Items from a dataset
■ ■ ■

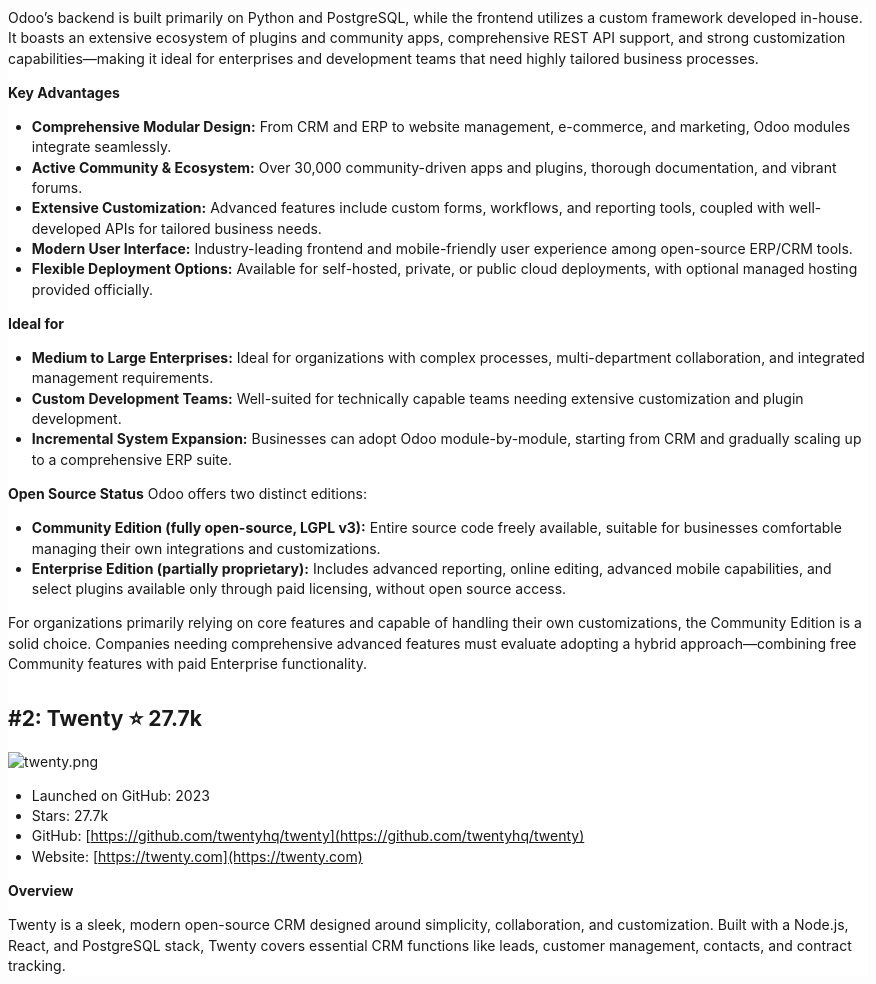 Odoo’s backend is built primarily on Python and PostgreSQL, while the frontend utilizes a custom framework developed in-house. It boasts an extensive ecosystem of plugins and community apps, comprehensive REST API support, and strong customization capabilities—making it ideal for enterprises and development teams that need highly tailored business processes.

**Key Advantages**

* **Comprehensive Modular Design:** From CRM and ERP to website management, e-commerce, and marketing, Odoo modules integrate seamlessly.
* **Active Community & Ecosystem:** Over 30,000 community-driven apps and plugins, thorough documentation, and vibrant forums.
* **Extensive Customization:** Advanced features include custom forms, workflows, and reporting tools, coupled with well-developed APIs for tailored business needs.
* **Modern User Interface:** Industry-leading frontend and mobile-friendly user experience among open-source ERP/CRM tools.
* **Flexible Deployment Options:** Available for self-hosted, private, or public cloud deployments, with optional managed hosting provided officially.

**Ideal for**

* **Medium to Large Enterprises:** Ideal for organizations with complex processes, multi-department collaboration, and integrated management requirements.
* **Custom Development Teams:** Well-suited for technically capable teams needing extensive customization and plugin development.
* **Incremental System Expansion:** Businesses can adopt Odoo module-by-module, starting from CRM and gradually scaling up to a comprehensive ERP suite.

**Open Source Status**  Odoo offers two distinct editions:

* **Community Edition (fully open-source, LGPL v3):** Entire source code freely available, suitable for businesses comfortable managing their own integrations and customizations.
* **Enterprise Edition (partially proprietary):** Includes advanced reporting, online editing, advanced mobile capabilities, and select plugins available only through paid licensing, without open source access.

For organizations primarily relying on core features and capable of handling their own customizations, the Community Edition is a solid choice. Companies needing comprehensive advanced features must evaluate adopting a hybrid approach—combining free Community features with paid Enterprise functionality.

## **#2: Twenty ⭐️ 27.7k**

![twenty.png](https://static-docs.nocobase.com/c8cbf515-e336-4016-b56d-1ff3ed2fe081-15dra6.png)

* Launched on GitHub: 2023
* Stars: 27.7k
* GitHub: [https://github.com/twentyhq/twenty](https://github.com/twentyhq/twenty)
* Website: [https://twenty.com](https://twenty.com)

**Overview**

Twenty is a sleek, modern open-source CRM designed around simplicity, collaboration, and customization. Built with a Node.js, React, and PostgreSQL stack, Twenty covers essential CRM functions like leads, customer management, contacts, and contract tracking.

■ ■ ■

Copy exactly what appears in the entries, beginning with the first line and ending with the line that has "integrations and customizations.", but not the pictures.

 Odoo’s backend is built primarily on Python and PostgreSQL, while the frontend utilizes a custom framework developed in-house. It boasts an extensive ecosystem of plugins and community apps, comprehensive REST API support, and strong customization capabilities—making it ideal for enterprises and development teams that need highly tailored business processes.

**Key Advantages**

* **Comprehensive Modular Design:** From CRM and ERP to website management, e-commerce, and marketing, Odoo modules integrate seamlessly.
* **Active Community & Ecosystem:** Over 30,000 community-driven apps and plugins, thorough documentation, and vibrant forums.
* **Extensive Customization:** Advanced features include custom forms, workflows, and reporting tools, coupled with well-developed APIs for tailored business needs.
* **Modern User Interface:** Industry-leading frontend and mobile-friendly user experience among open-source ERP/CRM tools.
* **Flexible Deployment Options:** Available for self-hosted, private, or public cloud deployments, with optional managed hosting provided officially.

**Ideal for**

* **Medium to Large Enterprises:** Ideal for organizations with complex processes, multi-department collaboration, and integrated management requirements.
* **Custom Development Teams:** Well-suited for technically capable teams needing extensive customization and plugin development.
* **Incremental System Expansion:** Businesses can adopt Odoo module-by-module, starting from CRM and gradually scaling up to a comprehensive ERP suite.

**Open Source Status**  Odoo offers two distinct editions:

* **Community Edition (fully open-source, LGPL v3):** Entire source code freely available, suitable for businesses comfortable managing their own integrations and customizations.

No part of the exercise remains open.